In visita a Catania per girare un documentario che parla di vita e di morte, i Baustelle incontrano gli studenti universitari e rispondono alle loro domande.
‘Una canzone per non arrendersi alla morte’. Intervista ai Baustelle
In una conferenza ospitata dalla facoltà di Scienze Politiche, i Baustelle hanno presentato agli studenti dell’ateneo catanese il loro progetto di fare “un viaggio verso l’inferno che è la vita” e hanno spiegato come mai hanno scelto proprio la Sicilia come location per girare un video-documentario, per il nuovo singolo “Baudelaire” che parla di morte. All’incontro, trasmesso in diretta su Radio Zammù, la band di Montepulciano non si è limitata a rispondere alle domande degli studenti, ma ha rivolto al loro pubblico l’interrogativo “a cosa serve vivere?” “Mi rendo conto che è una domanda da un milione di dollari, ma se non altro è una domanda su cui si può parlare a ruota libera”.
Il vostro prossimo singolo s’intitola “Baudelaire”, inoltre il progetto del documentario prende ispirazione dalla poesia dello stesso Baudelaire “le voyage”. Possiamo considerarvi allora i “menestrelli del Neo-Decadentismo”?
Io non mi sento decadente se non, ahimè, nell’aspetto fisico (ride). Però non mi piacciono le etichette. Non escludo che magari le nostre prossime canzoni parlino di amore nella maniera più solare o più positiva possibile. Fino adesso ammetto di poter dare adito ad etichette di decadentismo o di pessimismo cosmico. Sono stato così fino ad oggi, ma non mi piace essere ingabbiato in una definizione.
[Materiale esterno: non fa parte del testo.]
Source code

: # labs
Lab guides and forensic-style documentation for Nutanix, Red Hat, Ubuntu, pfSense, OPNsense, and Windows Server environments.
Nel 1963 quando Pasolini girò “Comizi d’amore”, temi come quelli trattati nel documentario fecero molto scalpore perché considerati dei tabù e anche nelle risposte della gente si notava una certa paura. Oggi non esistono più di questi tabù e il tema della morte non è più considerato tale.
Tante cose sono cambiate da allora e guardando oggi “Comizi d’amore” tante cose fanno sorridere. Certe cose, grazie anche al ‘68 e alle lotte che sono state fatte, sono cambiate in meglio. Ma non sono del tutto sicuro che non esistano più tabù. Il nostro tentativo è provocatorio. Noi stiamo promuovendo una “canzonetta”, ma vogliamo farlo in un modo che smuova la gente, che la costringa a parlare di una cosa che è primitiva ma che è la domanda esistenziale per eccellenza. Anche oggi è necessario fare dei documentari come “Comizi d’amore”, perché è un modo per cercare di risvegliare le coscienze degli italiani.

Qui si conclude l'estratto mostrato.